Afleidingsmanoeuvre
De Verenigde Staten hoeven niet langer achter Osama bin Laden aan. Khalid Sheikh Mohammed heeft immers bekend dat hij hét brein achter de aanslagen van 11 september en een groot aantal andere terreuracties was. Ook zou hij in 2002 persoonlijk de Amerikaanse journalist Daniel Pearl hebben onthoofd.
In een lange monoloog zette de in Koeweit opgegroeide Pakistaan vorige week zaterdag zijn ’heldendaden’ voor een speciaal tribunaal uiteen. Afgelopen woensdag gaf het Pentagon een aangepaste transcriptie van de bekentenis vrij.De uitspraken van Mohammed moeten een flinke klap in het gezicht zijn van andere topfiguren binnen al-Qaida. De in 2003 in Pakistan gearresteerde terrorist stelde hen wel erg in de schaduw door de verantwoordelijkheid op zich te nemen voor meer dan dertig grote aanslagen van de afgelopen vijftien jaar. Zo zat hij naar eigen zeggen „van A tot Z achter de operaties van 11 september 2001.” Verder bereidde hij tientallen aanvallen voor, die uiteindelijk werden verijdeld.
De Verenigde Staten hebben de verdedigers van andere al-Qaidaleden in elk geval een mooie dienst bewezen met de openbaarmaking van deze bekentenis. Advocaten van enkele terreurverdachten hebben al gezegd dat de uitspraken van Khalid Sheikh Mohammed de aanklacht tegen hun cliënten „in een geheel ander daglicht plaatsen.”
Opmerkelijker is echter de timing van de bekentenis. Mohammed werd in maart 2003 opgepakt. Ruim drie jaar zat hij op een onbekende locatie in een CIA-gevangenis. Hij beweert dat hij in die periode door de CIA is gemarteld. Die vermeende martelingen zijn in elk geval niet bijster effectief geweest, want tijdens zijn geheime detentie liet de Pakistaan niets los.
Na een halfjaar in het gevangenkamp Guantánamo Bay op Cuba te zijn ondervraagd, kwam Khalid Sheikh Mohammed plotseling met zijn uitgebreide bekentenis. In die zes maanden is hij niet gemarteld of op andere manieren onder ongeoorloofde druk gezet, haastte Mohammed zich te verklaren.

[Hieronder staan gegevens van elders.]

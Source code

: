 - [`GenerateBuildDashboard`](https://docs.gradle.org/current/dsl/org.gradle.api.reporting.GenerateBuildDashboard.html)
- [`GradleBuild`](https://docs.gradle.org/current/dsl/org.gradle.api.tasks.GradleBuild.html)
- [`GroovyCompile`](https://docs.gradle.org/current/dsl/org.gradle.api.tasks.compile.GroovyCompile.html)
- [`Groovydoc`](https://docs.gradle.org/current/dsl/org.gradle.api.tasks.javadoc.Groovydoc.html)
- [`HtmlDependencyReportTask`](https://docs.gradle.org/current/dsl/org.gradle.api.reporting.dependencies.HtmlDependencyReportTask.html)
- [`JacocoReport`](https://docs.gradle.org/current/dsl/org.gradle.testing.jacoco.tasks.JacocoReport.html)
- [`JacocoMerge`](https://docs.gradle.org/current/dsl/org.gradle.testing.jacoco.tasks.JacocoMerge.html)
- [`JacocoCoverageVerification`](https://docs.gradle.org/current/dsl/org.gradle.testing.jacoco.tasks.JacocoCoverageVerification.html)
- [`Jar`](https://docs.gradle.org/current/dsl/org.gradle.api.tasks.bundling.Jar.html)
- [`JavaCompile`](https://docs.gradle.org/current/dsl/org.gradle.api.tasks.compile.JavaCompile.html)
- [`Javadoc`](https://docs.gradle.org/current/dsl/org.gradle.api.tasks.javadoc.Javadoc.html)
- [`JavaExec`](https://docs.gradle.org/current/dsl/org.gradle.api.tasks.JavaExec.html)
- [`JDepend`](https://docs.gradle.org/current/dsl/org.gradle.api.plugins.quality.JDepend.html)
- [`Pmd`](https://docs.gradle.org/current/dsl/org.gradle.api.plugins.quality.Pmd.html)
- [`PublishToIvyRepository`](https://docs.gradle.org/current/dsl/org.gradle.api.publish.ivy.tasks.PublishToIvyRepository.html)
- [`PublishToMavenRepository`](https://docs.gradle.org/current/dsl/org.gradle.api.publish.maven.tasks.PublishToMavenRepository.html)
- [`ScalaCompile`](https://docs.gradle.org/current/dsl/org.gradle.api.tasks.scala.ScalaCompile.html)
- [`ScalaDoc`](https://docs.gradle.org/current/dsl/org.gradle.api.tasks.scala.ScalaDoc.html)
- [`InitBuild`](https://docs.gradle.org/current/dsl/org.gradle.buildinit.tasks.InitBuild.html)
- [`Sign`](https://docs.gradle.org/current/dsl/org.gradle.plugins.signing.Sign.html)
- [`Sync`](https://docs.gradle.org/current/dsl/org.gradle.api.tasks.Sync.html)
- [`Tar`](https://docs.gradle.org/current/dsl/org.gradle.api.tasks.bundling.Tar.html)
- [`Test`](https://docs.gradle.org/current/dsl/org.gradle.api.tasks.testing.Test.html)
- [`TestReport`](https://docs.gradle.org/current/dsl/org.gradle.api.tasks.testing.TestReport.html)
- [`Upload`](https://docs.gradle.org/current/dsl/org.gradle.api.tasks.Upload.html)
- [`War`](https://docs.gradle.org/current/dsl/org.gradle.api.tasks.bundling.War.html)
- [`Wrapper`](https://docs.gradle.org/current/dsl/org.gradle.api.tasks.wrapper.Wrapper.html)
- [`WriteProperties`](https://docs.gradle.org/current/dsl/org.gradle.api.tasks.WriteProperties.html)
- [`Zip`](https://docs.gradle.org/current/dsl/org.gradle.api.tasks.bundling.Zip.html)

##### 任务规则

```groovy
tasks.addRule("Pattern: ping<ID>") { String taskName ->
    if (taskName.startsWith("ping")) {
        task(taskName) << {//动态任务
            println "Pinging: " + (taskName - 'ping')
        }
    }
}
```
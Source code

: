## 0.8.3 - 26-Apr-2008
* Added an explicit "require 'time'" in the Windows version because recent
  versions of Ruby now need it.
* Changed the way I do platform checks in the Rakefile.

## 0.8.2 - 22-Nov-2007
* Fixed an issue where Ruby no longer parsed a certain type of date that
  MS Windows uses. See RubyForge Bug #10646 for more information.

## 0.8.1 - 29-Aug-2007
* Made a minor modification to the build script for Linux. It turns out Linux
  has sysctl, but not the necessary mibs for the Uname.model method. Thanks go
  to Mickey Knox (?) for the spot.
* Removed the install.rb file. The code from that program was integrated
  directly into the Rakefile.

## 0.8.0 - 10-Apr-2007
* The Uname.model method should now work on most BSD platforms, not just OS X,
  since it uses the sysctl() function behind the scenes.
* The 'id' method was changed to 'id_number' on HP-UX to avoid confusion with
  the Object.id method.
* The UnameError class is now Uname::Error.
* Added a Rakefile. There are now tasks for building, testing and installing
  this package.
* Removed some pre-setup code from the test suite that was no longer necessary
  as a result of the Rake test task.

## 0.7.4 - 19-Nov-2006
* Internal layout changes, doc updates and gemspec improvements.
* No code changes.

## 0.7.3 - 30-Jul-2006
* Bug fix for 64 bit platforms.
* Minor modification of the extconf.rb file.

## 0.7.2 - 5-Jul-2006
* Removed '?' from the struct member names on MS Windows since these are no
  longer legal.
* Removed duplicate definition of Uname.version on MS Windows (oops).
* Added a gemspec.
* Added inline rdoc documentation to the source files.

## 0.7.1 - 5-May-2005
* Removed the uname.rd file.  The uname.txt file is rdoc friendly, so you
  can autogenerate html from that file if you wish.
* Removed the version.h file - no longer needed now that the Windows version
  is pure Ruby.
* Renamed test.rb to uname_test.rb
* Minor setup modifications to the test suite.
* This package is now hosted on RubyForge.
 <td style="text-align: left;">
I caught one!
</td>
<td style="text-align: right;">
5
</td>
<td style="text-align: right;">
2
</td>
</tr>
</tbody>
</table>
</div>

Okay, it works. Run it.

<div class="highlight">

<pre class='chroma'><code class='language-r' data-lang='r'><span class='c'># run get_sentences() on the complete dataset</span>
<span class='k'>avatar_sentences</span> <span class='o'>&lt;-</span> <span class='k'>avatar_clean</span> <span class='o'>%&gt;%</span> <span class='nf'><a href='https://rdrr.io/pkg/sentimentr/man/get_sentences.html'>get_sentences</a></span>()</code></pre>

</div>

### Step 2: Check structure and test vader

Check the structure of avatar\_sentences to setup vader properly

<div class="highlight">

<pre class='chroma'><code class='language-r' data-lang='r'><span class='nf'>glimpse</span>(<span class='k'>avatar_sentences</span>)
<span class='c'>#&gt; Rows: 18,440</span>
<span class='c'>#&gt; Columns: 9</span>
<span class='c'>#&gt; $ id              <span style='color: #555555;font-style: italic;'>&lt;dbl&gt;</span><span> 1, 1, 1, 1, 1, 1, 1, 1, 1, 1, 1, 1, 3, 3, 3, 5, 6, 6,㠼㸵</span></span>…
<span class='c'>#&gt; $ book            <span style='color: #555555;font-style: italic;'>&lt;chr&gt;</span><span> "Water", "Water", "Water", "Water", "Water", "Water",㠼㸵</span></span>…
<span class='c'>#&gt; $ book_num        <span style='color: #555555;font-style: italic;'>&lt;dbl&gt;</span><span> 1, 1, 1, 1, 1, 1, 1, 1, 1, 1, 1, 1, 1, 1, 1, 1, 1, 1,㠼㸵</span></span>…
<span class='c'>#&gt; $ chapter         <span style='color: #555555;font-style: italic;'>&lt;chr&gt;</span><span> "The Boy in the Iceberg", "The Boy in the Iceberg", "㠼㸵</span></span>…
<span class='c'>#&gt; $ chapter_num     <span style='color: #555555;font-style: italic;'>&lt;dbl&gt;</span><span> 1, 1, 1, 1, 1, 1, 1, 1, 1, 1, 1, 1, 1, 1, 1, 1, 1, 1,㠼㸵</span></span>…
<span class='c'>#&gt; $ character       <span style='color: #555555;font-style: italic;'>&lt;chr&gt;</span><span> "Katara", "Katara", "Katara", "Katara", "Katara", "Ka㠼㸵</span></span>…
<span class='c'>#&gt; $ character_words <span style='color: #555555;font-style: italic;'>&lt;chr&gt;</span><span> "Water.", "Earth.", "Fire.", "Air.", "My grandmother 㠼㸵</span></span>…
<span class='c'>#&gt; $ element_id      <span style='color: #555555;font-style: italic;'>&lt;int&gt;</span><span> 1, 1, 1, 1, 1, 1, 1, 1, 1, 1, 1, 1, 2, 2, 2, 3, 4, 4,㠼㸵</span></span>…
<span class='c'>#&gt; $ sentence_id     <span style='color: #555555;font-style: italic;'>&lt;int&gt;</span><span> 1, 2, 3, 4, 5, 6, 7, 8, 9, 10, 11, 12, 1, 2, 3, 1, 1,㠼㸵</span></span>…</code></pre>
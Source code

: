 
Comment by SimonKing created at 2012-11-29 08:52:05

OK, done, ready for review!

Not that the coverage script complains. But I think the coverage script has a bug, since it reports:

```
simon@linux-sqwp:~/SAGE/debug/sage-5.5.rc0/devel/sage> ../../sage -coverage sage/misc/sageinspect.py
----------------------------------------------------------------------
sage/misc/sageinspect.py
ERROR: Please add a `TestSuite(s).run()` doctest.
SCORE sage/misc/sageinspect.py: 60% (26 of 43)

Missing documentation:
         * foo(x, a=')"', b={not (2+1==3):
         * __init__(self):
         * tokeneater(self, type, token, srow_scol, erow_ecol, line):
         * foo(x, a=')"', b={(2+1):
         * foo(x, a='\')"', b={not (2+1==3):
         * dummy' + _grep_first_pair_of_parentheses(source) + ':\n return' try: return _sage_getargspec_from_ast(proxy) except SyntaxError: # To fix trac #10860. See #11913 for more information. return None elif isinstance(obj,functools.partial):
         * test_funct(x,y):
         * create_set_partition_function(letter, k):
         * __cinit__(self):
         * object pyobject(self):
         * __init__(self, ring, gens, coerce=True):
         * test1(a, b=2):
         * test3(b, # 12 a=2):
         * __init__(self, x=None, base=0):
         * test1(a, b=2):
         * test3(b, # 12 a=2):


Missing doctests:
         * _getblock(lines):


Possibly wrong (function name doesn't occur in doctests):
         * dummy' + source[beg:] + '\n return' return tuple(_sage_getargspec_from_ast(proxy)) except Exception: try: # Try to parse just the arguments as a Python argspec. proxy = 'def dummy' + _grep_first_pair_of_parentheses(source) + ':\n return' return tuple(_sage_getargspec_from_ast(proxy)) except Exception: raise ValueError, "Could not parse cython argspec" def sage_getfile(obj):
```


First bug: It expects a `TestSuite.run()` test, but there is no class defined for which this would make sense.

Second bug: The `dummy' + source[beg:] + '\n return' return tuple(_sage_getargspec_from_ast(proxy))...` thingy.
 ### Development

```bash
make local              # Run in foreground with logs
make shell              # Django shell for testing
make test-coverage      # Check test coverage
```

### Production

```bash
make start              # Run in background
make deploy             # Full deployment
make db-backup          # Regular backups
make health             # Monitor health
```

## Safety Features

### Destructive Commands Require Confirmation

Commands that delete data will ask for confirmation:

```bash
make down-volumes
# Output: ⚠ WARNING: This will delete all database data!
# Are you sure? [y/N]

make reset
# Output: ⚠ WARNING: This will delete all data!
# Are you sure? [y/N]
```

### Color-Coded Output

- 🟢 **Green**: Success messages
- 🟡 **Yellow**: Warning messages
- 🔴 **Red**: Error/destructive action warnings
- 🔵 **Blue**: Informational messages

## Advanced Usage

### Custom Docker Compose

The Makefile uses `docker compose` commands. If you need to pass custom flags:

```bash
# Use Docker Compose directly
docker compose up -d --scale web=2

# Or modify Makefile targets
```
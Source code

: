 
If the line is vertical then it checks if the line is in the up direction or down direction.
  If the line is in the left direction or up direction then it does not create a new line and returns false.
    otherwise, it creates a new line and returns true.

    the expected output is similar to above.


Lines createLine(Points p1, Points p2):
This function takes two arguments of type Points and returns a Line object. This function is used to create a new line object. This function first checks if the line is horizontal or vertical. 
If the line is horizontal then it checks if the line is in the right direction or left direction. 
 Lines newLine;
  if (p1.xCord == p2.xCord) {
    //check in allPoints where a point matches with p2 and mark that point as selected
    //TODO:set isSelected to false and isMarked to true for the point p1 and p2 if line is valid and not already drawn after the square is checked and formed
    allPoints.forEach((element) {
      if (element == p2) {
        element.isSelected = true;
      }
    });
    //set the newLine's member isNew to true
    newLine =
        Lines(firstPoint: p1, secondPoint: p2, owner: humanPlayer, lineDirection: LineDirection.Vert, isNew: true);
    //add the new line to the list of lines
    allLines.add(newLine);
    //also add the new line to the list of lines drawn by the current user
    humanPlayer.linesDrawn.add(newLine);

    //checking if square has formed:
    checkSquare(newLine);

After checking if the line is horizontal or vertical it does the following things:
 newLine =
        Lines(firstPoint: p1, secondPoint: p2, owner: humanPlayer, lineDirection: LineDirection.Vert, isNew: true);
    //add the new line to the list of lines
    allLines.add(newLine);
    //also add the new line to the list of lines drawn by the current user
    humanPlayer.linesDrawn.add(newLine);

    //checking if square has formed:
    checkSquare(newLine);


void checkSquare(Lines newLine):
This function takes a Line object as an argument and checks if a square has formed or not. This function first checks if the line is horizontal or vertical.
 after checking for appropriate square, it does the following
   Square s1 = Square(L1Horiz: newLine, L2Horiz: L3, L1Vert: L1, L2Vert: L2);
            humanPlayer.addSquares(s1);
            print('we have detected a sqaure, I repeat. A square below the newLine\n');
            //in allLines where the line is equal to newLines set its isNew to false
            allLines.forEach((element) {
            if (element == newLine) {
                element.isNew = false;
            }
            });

De CIA mag dan vier jaar nodig hebben gehad om een bekentenis los te peuteren, die moeite is ruimschoots beloond. In één klap kon de inlichtingendienst de hoofdverantwoordelijke voor alle grote aanslagen van de afgelopen jaren aan de Amerikaanse bevolking presenteren. Plotseling lijkt de wereldwijde strijd tegen het terrorisme weer zin te hebben.
De regering-Bush kon zo’n opsteker ook wel gebruiken. Na hun verkiezingsoverwinning in november vorig jaar zijn de Democraten aan een fors offensief tegen het Witte Huis begonnen. Vooral het Irakbeleid is hun een doorn in het oog. De Democraten eisen een spoedige aftocht uit Irak en hebben zelfs gedreigd de geldkraan voor de oorlog (gedeeltelijk) dicht te draaien.
Daar komt nog bij dat de Amerikaanse minister van Justitie, Gonzalez, momenteel onder vuur ligt omdat hij het Congres onjuist heeft geïnformeerd over het omstreden ontslag van enkele federale aanklagers. Kortom, de hoogste tijd voor Washington om met positief nieuws te komen. In gewoon Nederlands heet dat overigens een afleidingsmanoeuvre.